You know what I'm talking about: Hooters, which first opened its doors in Clearwater back on Oct. 3, 1983. (This post obviously written early to capitalize on Google searches.)
Looking back on two decades of televised sports, chicken wings and scantily-clad women, I find myself thinking couldn't anyone have made a mint selling this? Amazingly, it took until Sept. 8, 1997, for Hooters to invade New York and perch itself on 56 Street between Seventh and Eighth Avenues, a convenient 15-minute walk from my apartment.
I stopped by this past Saturday and Sunday to catch some football and, although Hooters is regarded as a tourist joint, the place is comfortable, spacious and well-lit, without the sensory overload you find at many sports bars that look like a futuristic TV control room and are as loud as an airplane hangar.

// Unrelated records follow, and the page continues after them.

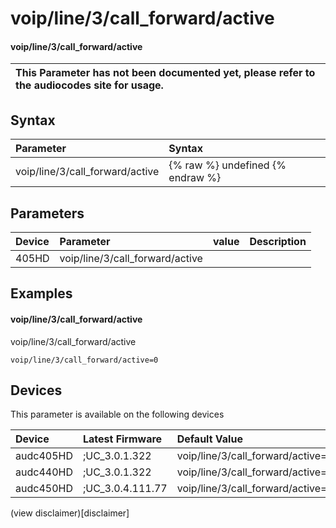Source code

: ﻿---
description: voip/line/3/call_forward/active
search: false
---

# voip/line/3/call_forward/active

#### voip/line/3/call_forward/active


| This Parameter has not been documented yet, please refer to the audiocodes site for usage.  |
| :--- |

## Syntax
| Parameter | Syntax |
| :--- | :--- |
|voip/line/3/call_forward/active | {% raw %} undefined {% endraw %} |

## Parameters
|Device|Parameter|value|Description|
|:---|:---|:---|:---|
| 405HD | voip/line/3/call_forward/active |  |  |

## Examples
#### voip/line/3/call_forward/active

voip/line/3/call_forward/active

```
voip/line/3/call_forward/active=0
```

## Devices
This parameter is available on the following devices

| Device | Latest Firmware | Default Value |
|:---|:---|:---|
| audc405HD | ;UC_3.0.1.322 | voip/line/3/call_forward/active=0 
| audc440HD | ;UC_3.0.1.322 | voip/line/3/call_forward/active=0 
| audc450HD | ;UC_3.0.4.111.77 | voip/line/3/call_forward/active=0 

(view disclaimer)[disclaimer]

The only drawback is that there weren't a lot of female customers. But there were a lot of hot broads walking around in tight, orange panties. So it's a pick 'em there. Prices for Sunday's NFL games are pretty standard: $14 for a pitcher of Bud or Bud Light, $8-11 for wings and other tasty bar fare, free downblouse glimpses at the waitress' cleavage. (The bonus is that even if she catches you, you're not ejected from the game.)
The first week of the NFL season is always a mess around here. Our Sunday waitress said there was a four-page waiting list to get a table for the opening week's 1 p.m. games, but my buddies were able to secure a long table for the 4 p.m. games without much of a problem. Looks like a new Sunday afternoon routine is born.

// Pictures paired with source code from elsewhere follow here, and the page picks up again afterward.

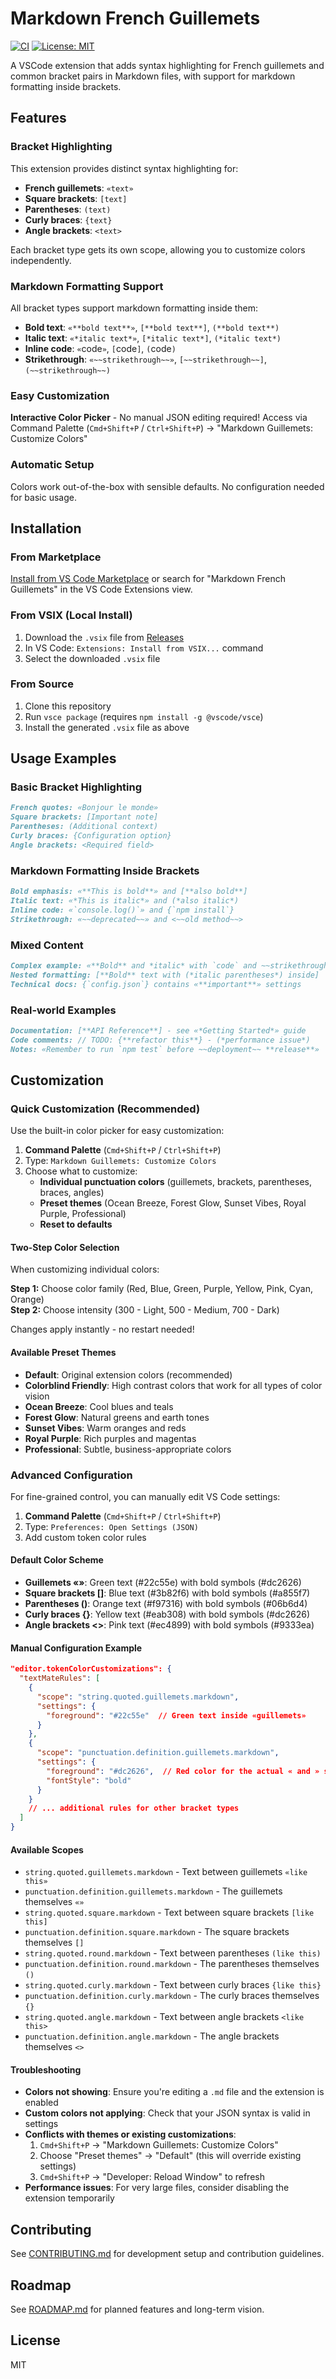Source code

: # Markdown French Guillemets

[![CI](https://github.com/peacockery-studio/markdown-guillemets/actions/workflows/ci.yml/badge.svg)](https://github.com/peacockery-studio/markdown-guillemets/actions/workflows/ci.yml)
[![License: MIT](https://img.shields.io/badge/License-MIT-yellow.svg)](https://opensource.org/licenses/MIT)

A VSCode extension that adds syntax highlighting for French guillemets and common bracket pairs in Markdown files, with support for markdown formatting inside brackets.

## Features

### Bracket Highlighting
This extension provides distinct syntax highlighting for:

- **French guillemets**: `«text»`
- **Square brackets**: `[text]`
- **Parentheses**: `(text)`
- **Curly braces**: `{text}`
- **Angle brackets**: `<text>`

Each bracket type gets its own scope, allowing you to customize colors independently.

### Markdown Formatting Support
All bracket types support markdown formatting inside them:

- **Bold text**: `«**bold text**»`, `[**bold text**]`, `(**bold text**)`
- **Italic text**: `«*italic text*»`, `[*italic text*]`, `(*italic text*)`
- **Inline code**: `«`code`»`, `[`code`]`, `(`code`)`
- **Strikethrough**: `«~~strikethrough~~»`, `[~~strikethrough~~]`, `(~~strikethrough~~)`

### Easy Customization
**Interactive Color Picker** - No manual JSON editing required! Access via Command Palette (`Cmd+Shift+P` / `Ctrl+Shift+P`) → "Markdown Guillemets: Customize Colors"

### Automatic Setup
Colors work out-of-the-box with sensible defaults. No configuration needed for basic usage.

## Installation

### From Marketplace

[Install from VS Code Marketplace](https://marketplace.visualstudio.com/items?itemName=PeacockeryStudio.markdown-guillemets) or search for "Markdown French Guillemets" in the VS Code Extensions view.

### From VSIX (Local Install)

1. Download the `.vsix` file from [Releases](https://github.com/peacockery-studio/markdown-guillemets/releases)
2. In VS Code: `Extensions: Install from VSIX...` command
3. Select the downloaded `.vsix` file

### From Source

1. Clone this repository
2. Run `vsce package` (requires `npm install -g @vscode/vsce`)
3. Install the generated `.vsix` file as above

## Usage Examples

### Basic Bracket Highlighting
```markdown
French quotes: «Bonjour le monde»
Square brackets: [Important note]
Parentheses: (Additional context)
Curly braces: {Configuration option}
Angle brackets: <Required field>
```

### Markdown Formatting Inside Brackets
```markdown
Bold emphasis: «**This is bold**» and [**also bold**]
Italic text: «*This is italic*» and (*also italic*)
Inline code: «`console.log()`» and {`npm install`}
Strikethrough: «~~deprecated~~» and <~~old method~~>
```

### Mixed Content
```markdown
Complex example: «**Bold** and *italic* with `code` and ~~strikethrough~~»
Nested formatting: [**Bold** text with (*italic parentheses*) inside]
Technical docs: {`config.json`} contains «**important**» settings
```

### Real-world Examples
```markdown
Documentation: [**API Reference**] - see «*Getting Started*» guide
Code comments: // TODO: {**refactor this**} - (*performance issue*)
Notes: «Remember to run `npm test` before ~~deployment~~ **release**»
```

## Customization

### Quick Customization (Recommended)

Use the built-in color picker for easy customization:

1. **Command Palette** (`Cmd+Shift+P` / `Ctrl+Shift+P`)
2. Type: `Markdown Guillemets: Customize Colors`
3. Choose what to customize:
   - **Individual punctuation colors** (guillemets, brackets, parentheses, braces, angles)
   - **Preset themes** (Ocean Breeze, Forest Glow, Sunset Vibes, Royal Purple, Professional)
   - **Reset to defaults**

#### Two-Step Color Selection
When customizing individual colors:

**Step 1:** Choose color family (Red, Blue, Green, Purple, Yellow, Pink, Cyan, Orange)  
**Step 2:** Choose intensity (300 - Light, 500 - Medium, 700 - Dark)

Changes apply instantly - no restart needed!

#### Available Preset Themes
- **Default**: Original extension colors (recommended)
- **Colorblind Friendly**: High contrast colors that work for all types of color vision
- **Ocean Breeze**: Cool blues and teals
- **Forest Glow**: Natural greens and earth tones  
- **Sunset Vibes**: Warm oranges and reds
- **Royal Purple**: Rich purples and magentas
- **Professional**: Subtle, business-appropriate colors

### Advanced Configuration

For fine-grained control, you can manually edit VS Code settings:

1. **Command Palette** (`Cmd+Shift+P` / `Ctrl+Shift+P`)
2. Type: `Preferences: Open Settings (JSON)`
3. Add custom token color rules

#### Default Color Scheme
- **Guillemets «»**: Green text (#22c55e) with bold symbols (#dc2626)
- **Square brackets []**: Blue text (#3b82f6) with bold symbols (#a855f7)
- **Parentheses ()**: Orange text (#f97316) with bold symbols (#06b6d4)
- **Curly braces {}**: Yellow text (#eab308) with bold symbols (#dc2626)
- **Angle brackets <>**: Pink text (#ec4899) with bold symbols (#9333ea)

#### Manual Configuration Example
```json
"editor.tokenColorCustomizations": {
  "textMateRules": [
    {
      "scope": "string.quoted.guillemets.markdown",
      "settings": {
        "foreground": "#22c55e"  // Green text inside «guillemets»
      }
    },
    {
      "scope": "punctuation.definition.guillemets.markdown",
      "settings": {
        "foreground": "#dc2626",  // Red color for the actual « and » symbols
        "fontStyle": "bold"
      }
    }
    // ... additional rules for other bracket types
  ]
}
```

#### Available Scopes
- `string.quoted.guillemets.markdown` - Text between guillemets `«like this»`
- `punctuation.definition.guillemets.markdown` - The guillemets themselves `«»`
- `string.quoted.square.markdown` - Text between square brackets `[like this]`
- `punctuation.definition.square.markdown` - The square brackets themselves `[]`
- `string.quoted.round.markdown` - Text between parentheses `(like this)`
- `punctuation.definition.round.markdown` - The parentheses themselves `()`
- `string.quoted.curly.markdown` - Text between curly braces `{like this}`
- `punctuation.definition.curly.markdown` - The curly braces themselves `{}`
- `string.quoted.angle.markdown` - Text between angle brackets `<like this>`
- `punctuation.definition.angle.markdown` - The angle brackets themselves `<>`

#### Troubleshooting
- **Colors not showing**: Ensure you're editing a `.md` file and the extension is enabled
- **Custom colors not applying**: Check that your JSON syntax is valid in settings
- **Conflicts with themes or existing customizations**:
  1. `Cmd+Shift+P` → "Markdown Guillemets: Customize Colors"
  2. Choose "Preset themes" → "Default" (this will override existing settings)
  3. `Cmd+Shift+P` → "Developer: Reload Window" to refresh
- **Performance issues**: For very large files, consider disabling the extension temporarily

## Contributing

See [CONTRIBUTING.md](CONTRIBUTING.md) for development setup and contribution guidelines.

## Roadmap

See [ROADMAP.md](ROADMAP.md) for planned features and long-term vision.

## License

MIT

In Five Words or Less: Great Breasts. Chicken Ones, Too
Hooters Links:
Hooters of Texas Feature Girl Archive I knew Texas would have some smoking waitresses. Check out Jacqueline. God almighty, I can order cheeseburgers from chicks like that? WTF?
Hooters Magazine Girl Galleries There's some brunettes in there. You just have to find 'em. Like looking for Waldo, but more fun.

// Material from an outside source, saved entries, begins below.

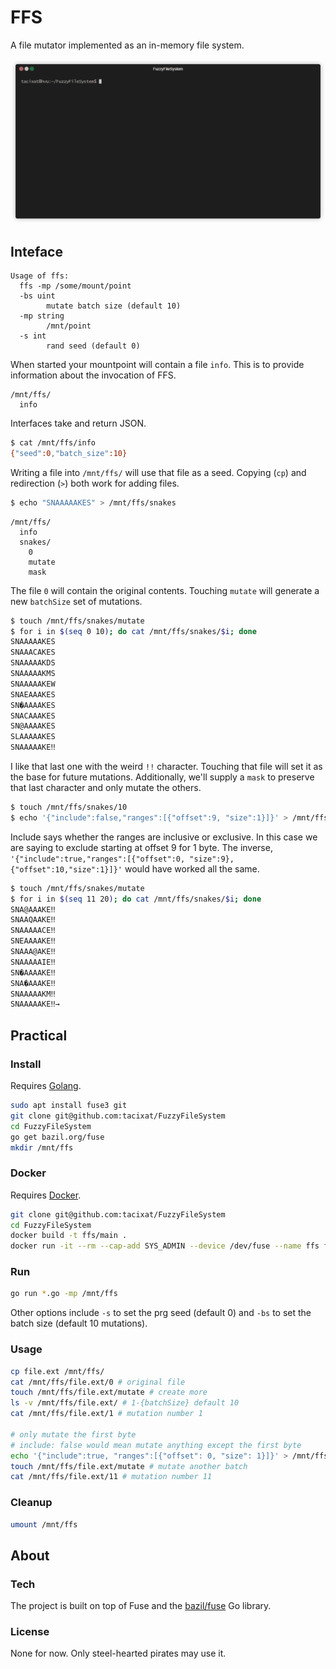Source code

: # FFS

A file mutator implemented as an in-memory file system.

![DEMO](demo.gif)

## Inteface

```
Usage of ffs:
  ffs -mp /some/mount/point
  -bs uint
        mutate batch size (default 10)
  -mp string
        /mnt/point
  -s int
        rand seed (default 0)
```

When started your mountpoint will contain a file `info`. This is to provide information about the invocation of FFS.

```
/mnt/ffs/
  info
```

Interfaces take and return JSON.

```bash
$ cat /mnt/ffs/info
{"seed":0,"batch_size":10}
```

Writing a file into `/mnt/ffs/` will use that file as a seed. Copying (`cp`) and redirection (`>`) both work for adding files.

```bash
$ echo "SNAAAAAKES" > /mnt/ffs/snakes
```

```
/mnt/ffs/
  info
  snakes/
    0
    mutate
    mask
```

The file `0` will contain the original contents. Touching `mutate` will generate a new `batchSize` set of mutations.

```bash
$ touch /mnt/ffs/snakes/mutate
$ for i in $(seq 0 10); do cat /mnt/ffs/snakes/$i; done
SNAAAAAKES
SNAAACAKES
SNAAAAAKDS
SNAAAAAKMS
SNAAAAAKEW
SNAEAAAKES
SN�AAAAKES
SNACAAAKES
SN@AAAAKES
SLAAAAAKES
SNAAAAAKE‼
```

I like that last one with the weird `!!` character. Touching that file will set it as the base for future mutations. Additionally, we'll supply a `mask` to preserve that last character and only mutate the others.

```bash
$ touch /mnt/ffs/snakes/10
$ echo '{"include":false,"ranges":[{"offset":9, "size":1}]}' > /mnt/ffs/snakes/mask
```

Include says whether the ranges are inclusive or exclusive. In this case we are saying to exclude starting at offset 9 for 1 byte. The inverse, `'{"include":true,"ranges":[{"offset":0, "size":9},{"offset":10,"size":1}]}'` would have worked all the same.

```bash
$ touch /mnt/ffs/snakes/mutate
$ for i in $(seq 11 20); do cat /mnt/ffs/snakes/$i; done
SNA@AAAKE‼
SNAAQAAKE‼
SNAAAAACE‼
SNEAAAAKE‼
SNAAA@AKE‼
SNAAAAAIE‼
SN�AAAAKE‼
SNA�AAAKE‼
SNAAAAAKM‼
SNAAAAAKE‼→
```

## Practical

### Install

Requires [Golang](https://golang.org/dl/).

```bash
sudo apt install fuse3 git
git clone git@github.com:tacixat/FuzzyFileSystem
cd FuzzyFileSystem
go get bazil.org/fuse
mkdir /mnt/ffs
```

### Docker

Requires [Docker](https://www.docker.com/products/docker-desktop).

```bash
git clone git@github.com:tacixat/FuzzyFileSystem
cd FuzzyFileSystem
docker build -t ffs/main .
docker run -it --rm --cap-add SYS_ADMIN --device /dev/fuse --name ffs ffs/main
```

### Run

```bash
go run *.go -mp /mnt/ffs
```

Other options include `-s` to set the prg seed (default 0) and `-bs` to set the batch size (default 10 mutations).

### Usage

```bash
cp file.ext /mnt/ffs/
cat /mnt/ffs/file.ext/0 # original file
touch /mnt/ffs/file.ext/mutate # create more
ls -v /mnt/ffs/file.ext/ # 1-{batchSize} default 10
cat /mnt/ffs/file.ext/1 # mutation number 1

# only mutate the first byte
# include: false would mean mutate anything except the first byte
echo '{"include":true, "ranges":[{"offset": 0, "size": 1}]}' > /mnt/ffs/file.ext/mask
touch /mnt/ffs/file.ext/mutate # mutate another batch
cat /mnt/ffs/file.ext/11 # mutation number 11
```

### Cleanup

```bash
umount /mnt/ffs
```

## About

### Tech

The project is built on top of Fuse and the [bazil/fuse](https://github.com/bazil/fuse) Go library.

### License

None for now. Only steel-hearted pirates may use it.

Hooters of Florida Sunrise Bikini Contest Pics C'mon, these chicks aren't waitresses, right?
Google Image Search : Hooters Another 18 gazillion pics of Hooters chicks and the sites that host them.
Hooters: A Case Study Fortune reports on 20 years of financial success. As if I'm going to read something on Hooters.
'About Hooters' Company Page I appreciate the honesty of the place. "Hooters characterizes itself as a neighborhood place, not a family restaurant. Seventy-percent of all customers are male, most between the ages of 25-54. Hooters does not market itself to families, but they do occasionally patronize the restaurants." Yeah, keep those damn kids at home, man. I'm trying to keep track of both the Giants and some chick's bouncing rack. I don't wanna have to listen to your little brat cry about his food.
You forgot to mention Hooters Airlines. "In the event of a water landing your stewardess can be used as a floatation device."
I like the photo. A fine example of our Hooters fare here in Dallas.